“Sweet Talkin’ Woman” Exploring IPsoft’s #Amelia, an Artificial Agent
Posted on June 15th, 2015
06/15/2015 @WeWork, 69 Charlton Street, 8th floor, NY
Adam Pease @iPsoft presented his research on natural language processing (#NLP). He emphasized the importance of understanding the semantic structure of natural language and the limitations of the “bag of words” approach to automated language understanding.
IPsoft creates an artificial agent to automate customer service agents. It conducts a dialogue with users and is designed to handle step-by-step protocols for specific questions: e.g. for mortgage monthly calculations, but has the flexibility to engage in small talk and access databases and large corpora background knowledge. It also is trained to express its level of certainty when presenting an answer.
If Amelia cannot answer a question it will escalate to a human and then listen to the answer as it attempts to learn the solution when it faces similar inquiries in the future.
The next generation system will have an emotion model and a dialogue model. It could determine the emotion of the user, but a theory is still needed on how to handle the different emotions of users.
From this point, Adam emphasized the theory behind his NLP research emphasizing his work on ontology. He first reviewed some of the traditional information retrieval methods used by Amelia:
- Term freq/inverse document freq – greater importance given to infrequent terms
- BM25 – two phase.
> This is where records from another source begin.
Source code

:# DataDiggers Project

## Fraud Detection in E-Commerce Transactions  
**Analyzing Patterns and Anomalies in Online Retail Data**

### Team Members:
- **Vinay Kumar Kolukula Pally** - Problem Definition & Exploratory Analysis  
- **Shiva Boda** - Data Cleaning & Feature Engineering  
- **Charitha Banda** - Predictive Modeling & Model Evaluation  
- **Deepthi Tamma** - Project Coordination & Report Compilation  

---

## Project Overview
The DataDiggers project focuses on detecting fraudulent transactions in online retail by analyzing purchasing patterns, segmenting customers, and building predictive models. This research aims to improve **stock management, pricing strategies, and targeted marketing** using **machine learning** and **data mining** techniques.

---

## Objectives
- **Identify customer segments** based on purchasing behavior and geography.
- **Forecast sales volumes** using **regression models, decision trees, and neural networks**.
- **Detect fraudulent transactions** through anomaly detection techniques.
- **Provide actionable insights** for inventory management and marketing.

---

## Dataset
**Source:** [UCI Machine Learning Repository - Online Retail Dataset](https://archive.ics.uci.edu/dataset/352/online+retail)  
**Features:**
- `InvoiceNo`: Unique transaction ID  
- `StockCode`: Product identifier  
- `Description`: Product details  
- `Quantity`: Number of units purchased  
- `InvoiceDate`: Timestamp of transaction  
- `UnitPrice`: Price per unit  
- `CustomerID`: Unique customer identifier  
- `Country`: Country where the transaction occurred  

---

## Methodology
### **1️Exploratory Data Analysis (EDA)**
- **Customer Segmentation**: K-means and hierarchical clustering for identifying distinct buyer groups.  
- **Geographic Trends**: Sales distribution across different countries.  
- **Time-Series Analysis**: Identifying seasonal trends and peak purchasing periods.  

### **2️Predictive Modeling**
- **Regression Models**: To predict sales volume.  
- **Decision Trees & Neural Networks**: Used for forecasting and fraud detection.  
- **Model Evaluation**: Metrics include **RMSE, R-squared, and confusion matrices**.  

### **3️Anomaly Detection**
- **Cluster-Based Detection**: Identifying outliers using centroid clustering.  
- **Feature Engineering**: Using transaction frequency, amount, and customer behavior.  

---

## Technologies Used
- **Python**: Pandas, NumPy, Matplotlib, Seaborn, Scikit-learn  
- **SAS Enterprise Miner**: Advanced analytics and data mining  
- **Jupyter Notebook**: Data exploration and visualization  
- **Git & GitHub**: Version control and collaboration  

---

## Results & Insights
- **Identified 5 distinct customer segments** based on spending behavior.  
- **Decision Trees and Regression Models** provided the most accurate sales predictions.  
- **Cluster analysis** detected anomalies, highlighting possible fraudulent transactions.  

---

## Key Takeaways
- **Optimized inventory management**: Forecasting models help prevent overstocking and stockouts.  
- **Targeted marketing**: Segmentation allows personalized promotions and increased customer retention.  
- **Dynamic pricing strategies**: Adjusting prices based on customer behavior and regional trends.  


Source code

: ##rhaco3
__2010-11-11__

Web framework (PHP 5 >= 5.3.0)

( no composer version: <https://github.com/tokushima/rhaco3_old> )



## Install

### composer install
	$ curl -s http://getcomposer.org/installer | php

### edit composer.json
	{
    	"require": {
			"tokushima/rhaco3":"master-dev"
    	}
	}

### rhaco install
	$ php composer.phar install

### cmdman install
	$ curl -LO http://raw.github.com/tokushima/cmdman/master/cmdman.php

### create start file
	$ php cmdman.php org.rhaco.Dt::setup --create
Retrieve docs, then relevant sentences from the document
- #Word2vec – multidimensional vectors of docs. Can train on words and the conjunction of words from documents. Uses multifactor analysis to avoid overfitting the data.
He then talked about methods for mapping the semantic structure of sentences and why these approaches are important: they have the potential to creating novel answers to problems.
The Stanford dependency parser graph extends the idea of sentence diagramming to create structures that can determine that “John walks to the store” is the statement that answers the questions “Who walks to the store?”. This is done by matching the node “John” with the node “who” and is robust to non-structural variations such as “amble” replacing “walk” in the original sentence.
Wordnet is one approach to creating the framework for these structures. George A. Miller at Princeton started its development 20 years ago. It is an electronic dictionary containing 100,000 hand-created word senses and semantic links.
Adam then talked about his research on ontology (“Suggested Upper Merged Ontology” contains 20k items, 80k axioms, linked with fact databases.) which relates higher order logical theory to the theory of language.
Related technologies include
- Expert systems – worked, but not visionary. Not reusable in the next project
- Semantic networks – match graph structures
- Semantic web – restricted representation.